Front Islamique du Salut

Uit Wikipedia, de vrije encyclopedie

Het Front Islamique du Salut (FIS) of Islamitisch Reddingsfront (Arabisch: الجبهة الإسلامية للإنقاذ, al-Jabhah al-Islāmiyah lil-Inqādh) is een verboden fundamentalistische, islamistische politieke partij en maatschappelijke beweging uit Algerije. Het FIS werd op 18 februari 1989 opgericht door sjeich Abassai Madani en de Ali Belhadj toen in Algerije een seculier bewind aan de macht was, geleid door het Front de Liberation Nationale (FLN). Deze partij had in 1954 de opstand tegen Frankrijk geleid en was sindsdien aan de macht. Het FLN ging ervan uit dat er een scheiding hoort te bestaan tussen de religieus-eschatologische en ethisch-juridische aspecten van de samenleving. Ze had niet de gehoopte vooruitgang en welvaart gebracht, die zij in de jaren 1950 beloofd had.

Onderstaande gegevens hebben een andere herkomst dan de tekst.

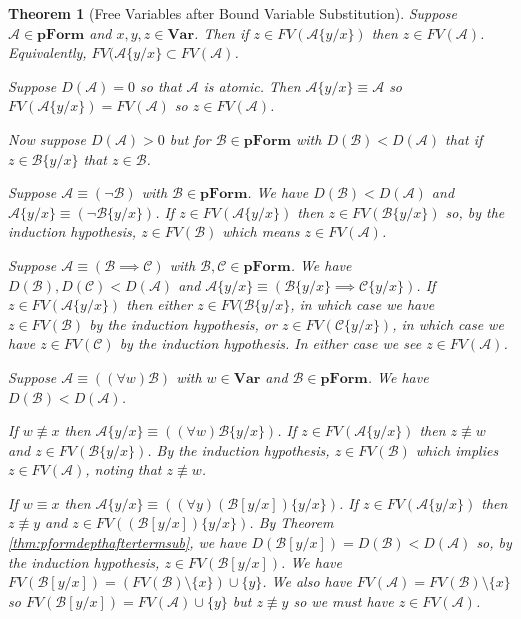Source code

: \documentclass[12pt]{article}
\theoremstyle{break}
\theoremstyle{break}
\newtheorem{theorem}{Theorem}[section]
\theoremstyle{break}
\theoremstyle{break}
\theoremstyle{break}
\newtheorem{informal definition}[definition]{Informal Definition}
\newcommand{\mc}[1]{\mathcal{#1}}
\begin{document}
\begin{theorem}[Free Variables after Bound Variable Substitution]
Suppose $\mc{A}\in\textbf{pForm}$ and $x, y, z\in\textbf{Var}$.
Then if $z\in FV(\mc{A}\{y/x\})$ then $z\in FV(\mc{A})$.
Equivalently, $FV(\mc{A}\{y/x\} \subset FV(\mc{A})$.

Suppose $D(\mc{A})=0$ so that $\mc{A}$ is atomic.
Then $\mc{A}\{y/x\} \equiv \mc{A}$ so $FV(\mc{A}\{y/x\}) = FV(\mc{A})$ so $z\in FV(\mc{A})$.

Now suppose $D(\mc{A})>0$ but for $\mc{B}\in\textbf{pForm}$ with $D(\mc{B})<D(\mc{A})$ that if $z\in \mc{B}\{y/x\}$ that $z\in \mc{B}$.

Suppose $\mc{A}\equiv (\lnot \mc{B})$ with $\mc{B}\in\textbf{pForm}$.
We have $D(\mc{B}) < D(\mc{A})$ and $\mc{A}\{y/x\} \equiv (\lnot \mc{B}\{y/x\})$.
If $z\in FV(\mc{A}\{y/x\})$ then $z\in FV(\mc{B}\{y/x\})$ so, by the induction hypothesis, $z\in FV(\mc{B})$ which means $z\in FV(\mc{A})$.

Suppose $\mc{A}\equiv(\mc{B}\implies \mc{C})$ with $\mc{B}, \mc{C}\in\textbf{pForm}$.
We have $D(\mc{B}), D(\mc{C}) < D(\mc{A})$ and $\mc{A}\{y/x\} \equiv (\mc{B}\{y/x\} \implies \mc{C}\{y/x\})$.
If $z\in FV(\mc{A}\{y/x\})$ then either $z\in FV(\mc{B}\{y/x\}$, in which case we have $z\in FV(\mc{B})$ by the induction hypothesis, or $z\in FV(\mc{C}\{y/x\})$, in which case we have $z\in FV(\mc{C})$ by the induction hypothesis.
In either case we see $z\in FV(\mc{A})$.

Suppose $\mc{A}\equiv ((\forall w)\mc{B})$ with $w\in\textbf{Var}$ and $\mc{B}\in\textbf{pForm}$.
We have $D(\mc{B}) < D(\mc{A})$.

If $w\not \equiv x$ then $\mc{A}\{y/x\} \equiv ((\forall w) \mc{B}\{y/x\})$.
If $z\in FV(\mc{A}\{y/x\})$ then $z\not \equiv w$ and $z\in FV(\mc{B}\{y/x\})$.
By the induction hypothesis, $z\in FV(\mc{B})$ which implies $z\in FV(\mc{A})$, noting that $z\not \equiv w$.

If $w\equiv x$ then $\mc{A}\{y/x\} \equiv ((\forall y) (\mc{B}[y/x])\{y/x\})$.
If $z\in FV(\mc{A}\{y/x\})$ then $z\not \equiv y$ and $z\in FV((\mc{B}[y/x])\{y/x\})$.
By Theorem \ref{thm:pformdepthaftertermsub}, we have $D(\mc{B}[y/x]) = D(\mc{B}) < D(\mc{A})$ so, by the induction hypothesis, $z\in FV(\mc{B}[y/x])$.
We have $FV(\mc{B}[y/x]) = (FV(\mc{B})\setminus \{x\}) \cup \{y\}$.
We also have $FV(\mc{A}) = FV(\mc{B}) \setminus \{x\}$ so $FV(\mc{B}[y/x]) = FV(\mc{A}) \cup \{y\}$ but $z\not \equiv y$ so we must have $z\in FV(\mc{A})$.


\end{theorem}
\end{document}
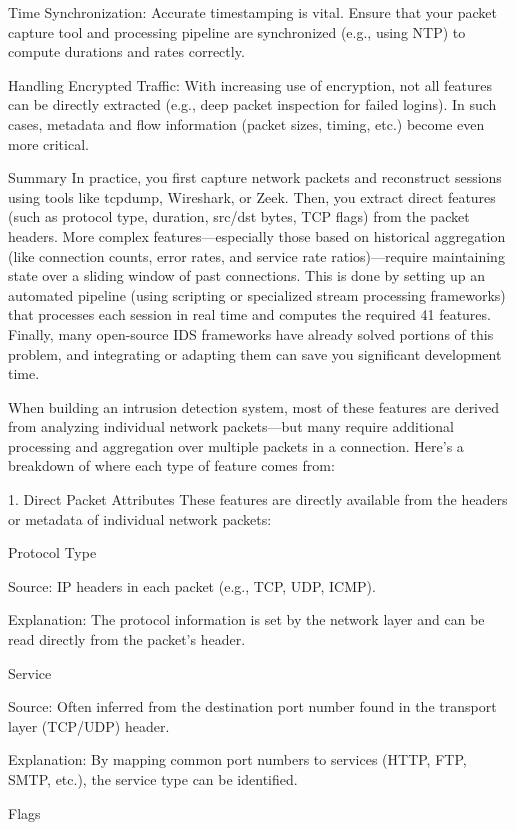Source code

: \documentclass{article}
\begin{document}
Time Synchronization:
Accurate timestamping is vital. Ensure that your packet capture tool and processing pipeline are synchronized (e.g., using NTP) to compute durations and rates correctly.

Handling Encrypted Traffic:
With increasing use of encryption, not all features can be directly extracted (e.g., deep packet inspection for failed logins). In such cases, metadata and flow information (packet sizes, timing, etc.) become even more critical.

Summary
In practice, you first capture network packets and reconstruct sessions using tools like tcpdump, Wireshark, or Zeek. Then, you extract direct features (such as protocol type, duration, src/dst bytes, TCP flags) from the packet headers. More complex features—especially those based on historical aggregation (like connection counts, error rates, and service rate ratios)—require maintaining state over a sliding window of past connections. This is done by setting up an automated pipeline (using scripting or specialized stream processing frameworks) that processes each session in real time and computes the required 41 features. Finally, many open-source IDS frameworks have already solved portions of this problem, and integrating or adapting them can save you significant development time.



When building an intrusion detection system, most of these features are derived from analyzing individual network packets—but many require additional processing and aggregation over multiple packets in a connection. Here’s a breakdown of where each type of feature comes from:

1. Direct Packet Attributes
These features are directly available from the headers or metadata of individual network packets:

Protocol Type

Source: IP headers in each packet (e.g., TCP, UDP, ICMP).

Explanation: The protocol information is set by the network layer and can be read directly from the packet's header.

Service

Source: Often inferred from the destination port number found in the transport layer (TCP/UDP) header.

Explanation: By mapping common port numbers to services (HTTP, FTP, SMTP, etc.), the service type can be identified.

Flags
\end{document}
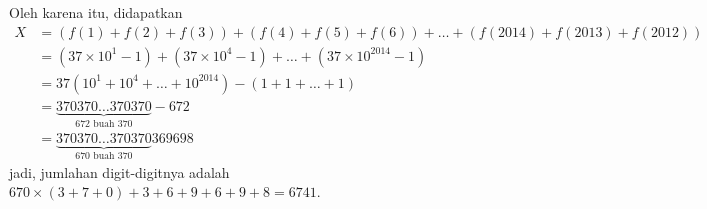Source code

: \documentclass[12pt]{scrartcl}
\begin{document}
\begin{enumerate}[resume]
\begin{solusi}
        Oleh karena itu, didapatkan 
        \begin{align*}
        X &= (f(1)+f(2)+f(3))+(f(4)+f(5)+f(6))+\dots+(f(2014)+f(2013)+f(2012)) \\
        &= (37 \times 10^1 -1)+(37 \times 10^4 -1)+ \dots + (37 \times 10^{2014}-1)\\
        &= 37(10^1+10^4+\dots+10^{2014})-(1+1+\dots+1)\\
        &= \underbrace{370370\dots 370370}_{672 \text{ buah } 370} - 672\\
        &= \underbrace{370370\dots 370370}_{670 \text{ buah } 370}369698
        \end{align*}
        jadi, jumlahan digit-digitnya adalah $670 \times (3+7+0)+3+6+9+6+9+8=6741$.
    \end{solusi}
	
\end{enumerate}

\newpage
\end{document}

Deze twee zaken leidden, net als in enkele andere Arabische landen, tot een opleving van islamitische partijen, zoals het FIS.

Het FIS is niet alleen een politieke partij maar is ook een brede maatschappelijke beweging. Zij verschilt daarin niet veel van andere bewegingen zoals de Egyptische Moslimbroederschap.

In haar politiek actieve periode zocht het FIS banden aan te halen met de (toen nog) Europese Gemeenschap en probeerde westerse investeerders binnen te halen.

Gemeenteraadsverkiezingen van 1989[bewerken | brontekst bewerken]

Bij de eerste vrije gemeenteraadsverkiezingen in 1989 behaalde het FIS een grote overwinning. Het merendeel van de bevolking voelde zich vertegenwoordigd door het FIS.

Parlementsverkiezingen van 1991[bewerken | brontekst bewerken]

Na ernstige ongeregeldheden in 1991 werden de FIS-leiders gevangengezet. Niettemin behaalde het FIS bij de eerste ronde van de parlementsverkiezingen in december 1991 opnieuw een overwinning. Dit werd negatief ontvangen in Algerije. Voor de tweede ronde plaatsvond, greep het leger in januari 1992 echter in, waarna het FIS verboden werd en president Bendjedid, die hervormingen had toegezegd, afgezet werd. Zijn plaatsvervanger werd Liamine Zéroual.

De Franse regering gaf haar steun aan het nieuwe bewind van Zeroual en in veel westerse media[bron?] ging gejuich op omdat Algerije van het 'islamitische gevaar' gered was. Veel westerse media vonden dat ondanks de ondemocratische actie van het leger, Algerije er beter aan toe was zonder het FIS. De islamitische wereld reageerde verontwaardigd.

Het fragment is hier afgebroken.